Büyük bir insan olan kâinat da, böyle hikmetlerle donatılmıştır. Öyle ki bütün bu mevcudatta sinek kanadı kadar dahi bir mânâsızlık bulunamaz. Bize faydasız gibi görünen, kıpırdamadan duran bir ağaç yaprağında bile bilemediğimiz nice faydalar gizlidir. Gerçi bunları böyle yaratmaya Cenâb-ı Hakk mecbur değildir, fakat O'nun Hakîm ismi bunu iktiza etmektedir.
Evet makro âlemden normo âleme, oradan da mikro âleme kadar bütün bir âlemi kuşatan hikmet ve maslahat müşahede edilmektedir.
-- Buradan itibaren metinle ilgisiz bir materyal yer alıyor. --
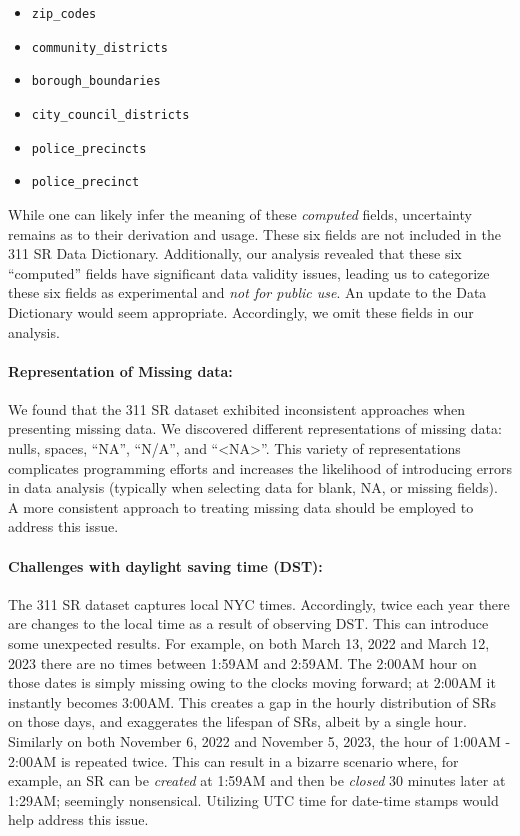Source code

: \documentclass[linenumber]{jdsart}
\begin{document}
\begin{itemize}[left=1.5em]
    \item \texttt{zip\_codes}
    \item \texttt{community\_districts}
    \item \texttt{borough\_boundaries}
    \item \texttt{city\_council\_districts}
    \item \texttt{police\_precincts}
    \item \texttt{police\_precinct}
\end{itemize}

While one can likely infer the meaning of these \textit{computed} 
fields, uncertainty remains as to their derivation and 
usage. These six fields are not included in
the 311 SR Data Dictionary. Additionally, our analysis 
revealed that these six ``computed'' fields have 
significant data validity issues, leading us to categorize these six fields 
as experimental and \textit{not for public use}. An update 
to the Data Dictionary would seem appropriate. Accordingly, 
we omit these fields in our analysis. 

\paragraph{Representation of Missing data:} We found that the 
311 SR dataset exhibited inconsistent approaches when 
presenting missing data. We discovered different 
representations of missing data: nulls, spaces, ``NA'', ``N/A'', 
and ``<NA>''. This variety of representations complicates programming
efforts and increases the likelihood of introducing errors 
in data analysis (typically when selecting data for blank, NA, or missing fields). A more consistent 
approach to treating missing data should be employed to address this issue.

\paragraph{Challenges with daylight saving time (DST):} The 311 SR 
dataset captures local NYC times. Accordingly, twice each 
year there are changes to the local time as a result of observing 
DST. This can introduce some unexpected results. For example, 
on both March 13, 2022 and March 12, 2023 there are no times 
between 1:59AM and 2:59AM. The 2:00AM hour on those dates 
is simply missing owing to the clocks moving forward; at 2:00AM 
it instantly becomes 3:00AM. This creates a gap in the hourly 
distribution of SRs on those days, and exaggerates the 
lifespan of SRs, albeit by a single hour. Similarly on both
November 6, 2022 and November 5, 2023, the 
hour of 1:00AM - 2:00AM is repeated twice. This can result 
in a bizarre scenario where, for example, an SR can 
be \textit{created} at 1:59AM and then be \textit{closed} 30 minutes later 
at 1:29AM; seemingly nonsensical. Utilizing UTC time 
for date-time stamps would help address this issue.
\end{document}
Bütün bu âlemler içinde en mükerrem varlık, en seçkin yaratık olma liyakatına sahip insan; bu dünyada sadece maddî ve cesede ait yönüyle binlerce hikmetle serfiraz olmuşken yalnız üç-beş günlük dünya için gelmiş ve bir daha dirilmemek üzere ölüme mahkum bir zavallı olamaz.
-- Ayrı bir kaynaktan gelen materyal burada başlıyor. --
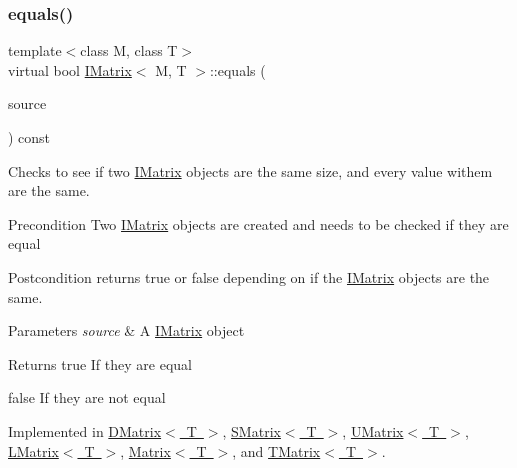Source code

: \mbox{\label{class_i_matrix_afa03122ed7ddb531656ce27690f8fb03}} 
\subsubsection{\texorpdfstring{equals()}{equals()}}
{\footnotesize\ttfamily template$<$class M, class T$>$ \\
virtual bool \mbox{\hyperlink{class_i_matrix}{I\+Matrix}}$<$ M, T $>$\+::equals (\begin{DoxyParamCaption}\item[{const \mbox{\hyperlink{class_i_matrix}{I\+Matrix}}$<$ M, T $>$ \&}]{source }\end{DoxyParamCaption}) const\hspace{0.3cm}{\ttfamily [pure virtual]}}



Checks to see if two \mbox{\hyperlink{class_i_matrix}{I\+Matrix}} objects are the same size, and every value withem are the same. 

\begin{DoxyPrecond}{Precondition}
Two \mbox{\hyperlink{class_i_matrix}{I\+Matrix}} objects are created and needs to be checked if they are equal 
\end{DoxyPrecond}
\begin{DoxyPostcond}{Postcondition}
returns true or false depending on if the \mbox{\hyperlink{class_i_matrix}{I\+Matrix}} objects are the same.
\end{DoxyPostcond}

\begin{DoxyParams}{Parameters}
{\em source} & A \mbox{\hyperlink{class_i_matrix}{I\+Matrix}} object \\
\hline
\end{DoxyParams}
\begin{DoxyReturn}{Returns}
true If they are equal 

false If they are not equal 
\end{DoxyReturn}


Implemented in \mbox{\hyperlink{class_d_matrix_a8a8826ba4911a6a8ec3c0fe2f2d494df}{D\+Matrix$<$ T $>$}}, \mbox{\hyperlink{class_s_matrix_a72278dbea16105244b01d1793a405789}{S\+Matrix$<$ T $>$}}, \mbox{\hyperlink{class_u_matrix_a2d9385b4b327a287d76456b105d9d3b7}{U\+Matrix$<$ T $>$}}, \mbox{\hyperlink{class_l_matrix_a9b8f4a8601992ef29f01dc29165afb7d}{L\+Matrix$<$ T $>$}}, \mbox{\hyperlink{class_matrix_a7bdfaca00fd65171656fd45bdaa6b2a0}{Matrix$<$ T $>$}}, and \mbox{\hyperlink{class_t_matrix_adf09f7a3051afe14137e6abf075cb42e}{T\+Matrix$<$ T $>$}}.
Maddî yönüyle dahi bu dünya onu tatmin edip cevap veremezken, hayal ve bekâ arzusu gibi kâinatı kuşatacak istidât ve kâbiliyetlerine cevap vermesi düşünülemez. İnsanda hiçbir duygunun boş ve abes yaratılmadığını başta kabul ettiğimize göre, bu bekâ, ebedî yaşama duygu ve arzularının bu dünyada karşılığını göremeyen insan elbette, kendisine bir hikmete mebni olarak verilen bu duygularının karşılığını başka bir âlemde görecektir.
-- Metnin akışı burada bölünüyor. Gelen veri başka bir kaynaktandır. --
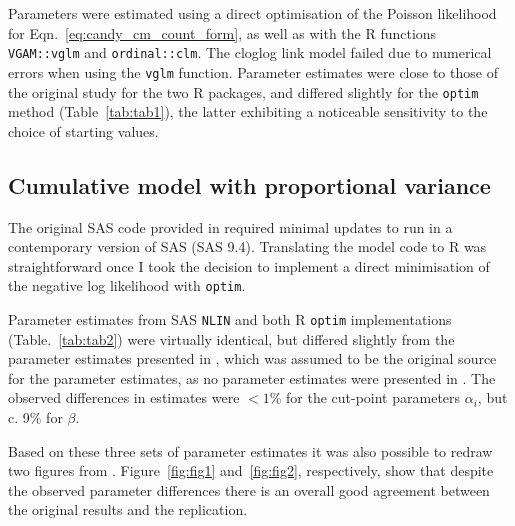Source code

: Parameters were estimated using a direct optimisation of the Poisson likelihood for Eqn.~\ref{eq:candy_cm_count_form}, as well as with the R functions \verb+VGAM::vglm+ and \verb+ordinal::clm+. 
The cloglog link model failed due to numerical errors when using the \verb+vglm+ function. 
Parameter estimates were close to those of the original study for the two R packages, and differed slightly for the \verb+optim+ method (Table~\ref{tab:tab1}), the latter exhibiting a noticeable sensitivity to the choice of starting values.

\subsection{Cumulative model with proportional variance}



The original SAS code provided in \citep{dennis1986stochastic} required minimal updates to run in a contemporary version of SAS (SAS 9.4). 
Translating the model code to R was straightforward once I took the decision to implement a direct minimisation of the negative log likelihood with \verb+optim+.  

Parameter estimates from SAS \verb+NLIN+ and both R \verb+optim+ implementations (Table.~\ref{tab:tab2}) were virtually identical, but differed slightly from the parameter estimates presented in \citep{kemp1986stochastic}, which was assumed to be the original source for the parameter estimates, as no parameter estimates were presented in \citep{dennis1986stochastic}. 
The observed differences in estimates were $<1$\% for the cut-point parameters $\alpha_i$, but c. 9\% for $\beta$.

Based on these three sets of parameter estimates it was also possible to redraw two figures from \citep{dennis1986stochastic}. 
Figure~\ref{fig:fig1} and~\ref{fig:fig2}, respectively, show that despite the observed parameter differences  there is an overall good agreement between the original results and the replication.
'Bizim sizi boş yere, bir oyun ve eğlence olarak yarattığımızı ve sizin bize döndürülüp getirilmeyeceğinizi mi sandınız?
Hak pâdişah olan Allah, pek yücedir. O'ndan başka tanrı yoktur. O, (bütün kâinatı kuşatan, kâinatın hayat kaynağı olan) kerim Arş'ın sahibidir.' (Mü'minun/115,116)
Siz abes mi yaratıldığınızı zannediyorsunuz? Allah'a döndürülmeyeceğinizi mi düşünüyorsunuz? Müteâl ve mübârek olan Allah böyle bir fiilden çok münezzeh ve mukaddestir. Sizi buraya getirip serfiraz eden, maddî cesedinizin bütün arzularını veren, kâinatta cereyan eden hâdiselere göre en küçük varlığın en küçük arzusunu yerine getiren Allah (cc) elbette sizin en büyük arzunuz olan 'bekâ' arzusunu yerine getirecek ve sizin için ebedî bir âlem açacaktır.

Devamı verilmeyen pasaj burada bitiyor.